All of these grievances culminated in the Reform campaign for Responsible Government. By the achievement of Responsible Government the executive’s sovereign authority was legitimized because it was held accountable by the legislature, which in turn was accountable to the freeholding electorate.
Responsible Government, of course, remains the basis of the sovereignty of parliament for which MacDonald advocates. However, the Baldwins and the other Reformers envisioned the executive held accountable by an independent legislature. Through the late nineteenth and twentieth centuries with the de-legitimizing of the senate, in combination with the powers of patronage and party discipline invested with the prime minister, a reverse of the original intent developed, in which the executive is able to dominate the legislature, particularly in majority parliament situations. Like the grand juries of the 18th century, today the principal check on the sovereignty of a majority parliament remains the courts with the powers invested in the Charter.
The Charter, when considered in the long history of debate over the sovereign power of the executive and parliament, is not a new aspect of Canadian constitutionalism.

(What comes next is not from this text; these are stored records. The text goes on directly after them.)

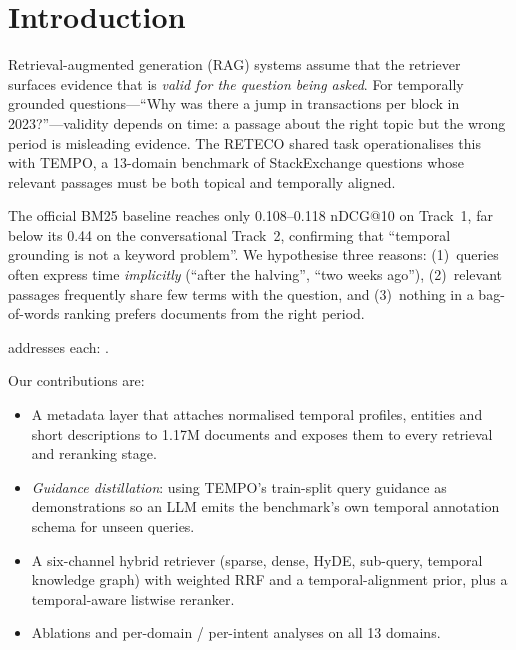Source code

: \section{Introduction}
\label{sec:intro}

Retrieval-augmented generation (RAG) systems assume that the retriever surfaces evidence that is
\emph{valid for the question being asked}. For temporally grounded questions---``Why was there a
jump in transactions per block in 2023?''---validity depends on time: a passage about the right
topic but the wrong period is misleading evidence. The RETECO shared task
\citep{abdallah2026tempo,ali2026recor} operationalises this with TEMPO, a 13-domain benchmark of
StackExchange questions whose relevant passages must be both topical and temporally aligned.

The official BM25 baseline reaches only 0.108--0.118 nDCG@10 on Track~1, far below its
0.44 on the conversational Track~2, confirming that ``temporal grounding is not a keyword
problem''. We hypothesise three reasons: (1)~queries often express time \emph{implicitly}
(``after the halving'', ``two weeks ago''), (2)~relevant passages frequently share few terms
with the question, and (3)~nothing in a bag-of-words ranking prefers documents from the
right period.

\sys addresses each: .

Our contributions are:
\begin{itemize}
  \item A metadata layer that attaches normalised temporal profiles, entities and short
        descriptions to 1.17M documents and exposes them to every retrieval and reranking stage.
  \item \emph{Guidance distillation}: using TEMPO's train-split query guidance as demonstrations so
        an LLM emits the benchmark's own temporal annotation schema for unseen queries.
  \item A six-channel hybrid retriever (sparse, dense, HyDE, sub-query, temporal knowledge graph)
        with weighted RRF and a temporal-alignment prior, plus a temporal-aware listwise reranker.
  \item Ablations and per-domain / per-intent analyses on all 13 domains.
\end{itemize}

MacDonald argues that the Charter must be considered in the spirit of balance that has shaped the Canadian constitution. While I agree with that, the factors that contribute to that sense of balance, particularly the balance between the State and individual rights, date back much farther than Confederation.
JOHN A. AND THE BNA - NON-CENTRALIZING TENDENCIES?
L. Ian MacDonald argues in his speech to the Calgary conference that the BNA Act and the governance of John A. Macdonald established a tradition of respecting the right of provinces and established the foundation of Canadian compromise and asymmetrical federalism.
I have to disagree.
The BNA Act did delineate both Federal and Provincial powers but which powers did it give to which level of government. MacDonald himself spells some of them out:
In the BNA tradition, Ottawa's powers are invested in section 91, the POGG, peace, order and good government. Defence, foreign affairs, international trade, the economic union. The powers of the provinces are in section 92, including health care, daycare, and cities.I would argue that Ottawa got control of most of the powers that really mattered to government in the later nineteenth century. Health-care was an entirely private concern. Upper and Lower Canada had well established public education systems that pre-dated Confederation with the School Acts of 1841 and 1843; there was no need to undo what was already working. As for post-secondary education it was largely private and largely the reserve of a small elite. As for cities, even in 1901 the country’s population was still predominantly rural, with most people’s livelihoods connected to farming.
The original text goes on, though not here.